In the preferred embodiment, the flow restricting means includes a foraminous member, the receiving means includes a wall integrally formed in the conduit to define an aperture across which the flow restricting means is disposed, and the access means includes a threaded opening in the conduit and a threaded plug for occluding the opening.
Numerous other advantages and features of the present invention will become readily apparent from the following detailed description of the invention, from the claims, and from the accompanying drawings.

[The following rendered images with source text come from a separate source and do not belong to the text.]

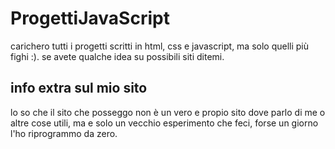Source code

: # ProgettiJavaScript
carichero tutti i progetti scritti in html, css e javascript, ma solo quelli più fighi :).
se avete qualche idea su possibili siti ditemi.
## info extra sul mio sito
lo so che il sito che posseggo non è un vero e propio sito dove parlo di me o altre cose utili, ma e solo un vecchio esperimento che feci, forse un giorno l'ho riprogrammo da zero.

BRIEF DESCRIPTION OF THE DRAWINGS
In the accompanying drawings forming part of the specification, in which like numerals are employed to designate like parts throughout the same,
FIG. 1 is a perspective view of the spout assembly of the present invention;
FIG. 2 is an enlarged, partial cross-sectional exploded view of the assembly;
FIG. 3 is a more greatly enlarged, fragmentary, partial cross-sectional view of the assembly with the components assembled in the normal operating position; and
FIG. 4 is a fragmentary, cross-sectional view taken generally along the plane 4--4 in FIG. 3.
DESCRIPTION OF THE PREFERRED EMBODIMENT
While this invention is susceptible of embodiment in many different forms, this specification and the accompanying drawings disclose only one specific form as an example of the use of the invention. The invention is not intended to be limited to the embodiment so described, and the scope of the invention will be pointed out in the appended claims.

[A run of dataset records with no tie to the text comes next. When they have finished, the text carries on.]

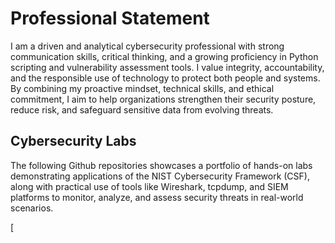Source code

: #  Professional Statement

I am a driven and analytical cybersecurity professional with strong communication skills, critical thinking, and a growing proficiency in Python scripting and vulnerability assessment tools. I value integrity, accountability, and the responsible use of technology to protect both people and systems. By combining my proactive mindset, technical skills, and ethical commitment, I aim to help organizations strengthen their security posture, reduce risk, and safeguard sensitive data from evolving threats.

## Cybersecurity Labs

The following Github repositories showcases a portfolio of hands-on labs demonstrating applications of the NIST Cybersecurity Framework (CSF), along with practical use of tools like Wireshark, tcpdump, and SIEM platforms to monitor, analyze, and assess security threats in real-world scenarios.

[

The spout assembly of the present invention is illustrated in FIG. 1 and is designated generally therein by the reference numeral 10. As best illustrated in FIGS. 1 and 2, the assembly 10 includes a discharge conduit 12 which is typically fabricated from a suitable material, such as brass. Other materials may be employed. The discharge conduit 12 defines an internal flow passage 14 which has an inlet 16 and an outlet 18. The flow through the discharge conduit 12 occurs in the direction indicated by the arrow 19 in FIG. 2.
A flow restricting means or control means 20 (FIGS. 2, 3, and 4) is provided for restricting flow of fluid through the passage 14 in the discharge conduit 12. Preferably, the flow restricting means 20 is a foraminous member, and in the embodiment illustrated, the flow restricting means 20 is a conventional aerator device having a central disc 24, a flange 26, a bearing member 28, and a cylindrical end portion or projection 30.

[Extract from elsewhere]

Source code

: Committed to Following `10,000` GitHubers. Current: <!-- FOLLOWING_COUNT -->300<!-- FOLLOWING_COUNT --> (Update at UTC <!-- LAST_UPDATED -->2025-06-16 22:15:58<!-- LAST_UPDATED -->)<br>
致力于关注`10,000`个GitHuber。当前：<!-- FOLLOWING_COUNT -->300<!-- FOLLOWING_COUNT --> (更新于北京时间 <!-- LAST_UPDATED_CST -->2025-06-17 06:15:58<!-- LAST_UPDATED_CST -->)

The disc 24 includes a plurality of circumferentially spaced orifices 32 which are arranged in a circular pattern in the disc 24. The bearing member 28 is connected to the disc 24 by means of a reduced diameter neck portion 36 so as to provide clearance around the orifices 32.
The spout assembly 10 includes a receiving means for receiving the flow restricting means 20 in a predetermined position in the passage 14 between the inlet 16 and outlet 18, and the receiving means, in the preferred embodiment illustrated in FIGS. 2 and 3, includes an internal wall 40 which is unitary with the discharge conduit 14 and which defines an aperture 42 (FIG. 2) for receiving part of the flow restricting means 20. Preferably, the aperture 42 is circular, and the internal wall 40 further defines an annular shoulder 44 around the aperture 42 for receiving the flange 26 of the flow restricting means 20.
When the flow restricting means 20 is positioned across the aperture 42 in the internal wall 40 (as best illustrated in FIG. 3), the total cross-sectional flow passage area provided by the orifices 32 is less than the total cross-sectional flow area of the aperture 42. Thus, the flow through the discharge conduit 12 is restricted, and to that extent, controlled.
An access means is provided in the discharge conduit 12 for accommodating insertion and removal of the flow restricting means 20. The access means includes an opening 70 in the conduit 12 and a plug 80. Preferably, the access opening 70 is circular or cylindrical and has a threaded inner portion 82. Similarly, the plug 80 is preferably generally cylindrical and has a threaded portion 84 for threadingly engaging the threaded portion 82 of the discharge conduit 12 at the access opening 70. To aid in screwing and unscrewing the plug 80, a slot 94 is provided in the exterior surface of the plug 80.
Further, the plug 80 preferably includes an inner end surface 88 for engaging a portion of the flow restricting means 20. As best illustrated in FIG. 3, the plug inner end surface 88 engages the outwardly facing surface of the flow restricting means bearing member 28. The plug 88 thus urges the flow restricting member means 20 against the annular shoulder 44 in the internal wall 40. It will be noted that the plug 80 further defines a cavity 90 in the end surface 88, and the cavity 90 opens toward the flow restricting means 20 for receiving the cylindrical end portion 30.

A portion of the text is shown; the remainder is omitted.